* [PATCH] sd: retry read_capacity on UNIT_ATTENTION
@ 2010-04-01 13:44 Hannes Reinecke
2010-04-01 14:30 ` James Bottomley
0 siblings, 1 reply; 4+ messages in thread
From: Hannes Reinecke @ 2010-04-01 13:44 UTC (permalink / raw)
To: James Bottomley; +Cc: linux-scsi
Hazard testing uncovered yet another bug in sd. Under heavy
reset activity the retry counter might be exhausted and
the command will be returned with sense UNIT_ATTENTION/0x29/00
(POWER ON, RESET, OR BUS DEVICE RESET OCCURRED). In those
cases we should just increase the retry counter again,
retrying one more to clear up this Unit Attention state.
Signed-off-by: Hannes Reinecke <hare@suse.de>
diff --git a/drivers/scsi/sd.c b/drivers/scsi/sd.c
index 1962bea..7d75a21 100644
--- a/drivers/scsi/sd.c
+++ b/drivers/scsi/sd.c
@@ -1454,8 +1454,15 @@ static int read_capacity_10(struct scsi_disk *sdkp, struct scsi_device *sdp,
if (media_not_present(sdkp, &sshdr))
return -ENODEV;
- if (the_result)
+ if (the_result) {
sense_valid = scsi_sense_valid(&sshdr);
+ if (sense_valid &&
+ sshdr.sense_key == UNIT_ATTENTION &&
+ sshdr.asc = 0x29 && sshdr.asq == 0x00)
+ /* Device reset might occur several times,
+ * give it one more chance */
+ retries++;
+ }
retries--;
} while (the_result && retries);
^ permalink raw reply related [flat|nested] 4+ messages in thread
* Re: [PATCH] sd: retry read_capacity on UNIT_ATTENTION
2010-04-01 13:44 [PATCH] sd: retry read_capacity on UNIT_ATTENTION Hannes Reinecke
@ 2010-04-01 14:30 ` James Bottomley
2010-04-08 7:36 ` Hannes Reinecke
0 siblings, 1 reply; 4+ messages in thread
From: James Bottomley @ 2010-04-01 14:30 UTC (permalink / raw)

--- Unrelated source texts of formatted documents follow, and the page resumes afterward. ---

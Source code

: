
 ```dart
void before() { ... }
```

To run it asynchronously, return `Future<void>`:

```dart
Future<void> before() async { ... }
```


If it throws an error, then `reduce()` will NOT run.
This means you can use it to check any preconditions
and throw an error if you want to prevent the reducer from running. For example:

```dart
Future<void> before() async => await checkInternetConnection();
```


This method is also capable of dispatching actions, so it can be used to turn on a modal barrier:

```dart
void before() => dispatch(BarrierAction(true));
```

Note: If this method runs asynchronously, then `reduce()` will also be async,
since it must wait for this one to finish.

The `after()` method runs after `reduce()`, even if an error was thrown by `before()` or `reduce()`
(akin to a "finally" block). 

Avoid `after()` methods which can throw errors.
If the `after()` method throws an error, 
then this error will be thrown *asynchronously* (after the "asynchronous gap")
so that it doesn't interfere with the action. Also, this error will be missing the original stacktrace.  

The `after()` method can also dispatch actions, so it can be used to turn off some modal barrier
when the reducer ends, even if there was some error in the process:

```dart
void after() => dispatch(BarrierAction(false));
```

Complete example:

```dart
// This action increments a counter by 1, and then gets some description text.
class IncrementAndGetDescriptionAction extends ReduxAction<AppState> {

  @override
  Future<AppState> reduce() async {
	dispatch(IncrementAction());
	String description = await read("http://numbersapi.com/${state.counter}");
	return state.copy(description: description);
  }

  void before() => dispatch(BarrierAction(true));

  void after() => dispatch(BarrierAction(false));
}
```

To: Hannes Reinecke; +Cc: linux-scsi
On Thu, 2010-04-01 at 15:44 +0200, Hannes Reinecke wrote:
> Hazard testing uncovered yet another bug in sd. Under heavy
> reset activity the retry counter might be exhausted and
> the command will be returned with sense UNIT_ATTENTION/0x29/00
> (POWER ON, RESET, OR BUS DEVICE RESET OCCURRED). In those
> cases we should just increase the retry counter again,
> retrying one more to clear up this Unit Attention state.
>
> Signed-off-by: Hannes Reinecke <hare@suse.de>
>
> diff --git a/drivers/scsi/sd.c b/drivers/scsi/sd.c
> index 1962bea..7d75a21 100644
> --- a/drivers/scsi/sd.c
> +++ b/drivers/scsi/sd.c
> @@ -1454,8 +1454,15 @@ static int read_capacity_10(struct scsi_disk *sdkp, struct scsi_device *sdp,
> if (media_not_present(sdkp, &sshdr))
> return -ENODEV;
>
> - if (the_result)
> + if (the_result) {
> sense_valid = scsi_sense_valid(&sshdr);
> + if (sense_valid &&
> + sshdr.sense_key == UNIT_ATTENTION &&
> + sshdr.asc = 0x29 && sshdr.asq == 0x00)
^^^^
should be ==
> + /* Device reset might occur several times,
> + * give it one more chance */
> + retries++;
> + }
Firstly, not even compile checked:
drivers/scsi/sd.c: In function ‘read_capacity_10’:
drivers/scsi/sd.c:1558: error: ‘struct scsi_sense_hdr’ has no member named ‘asq’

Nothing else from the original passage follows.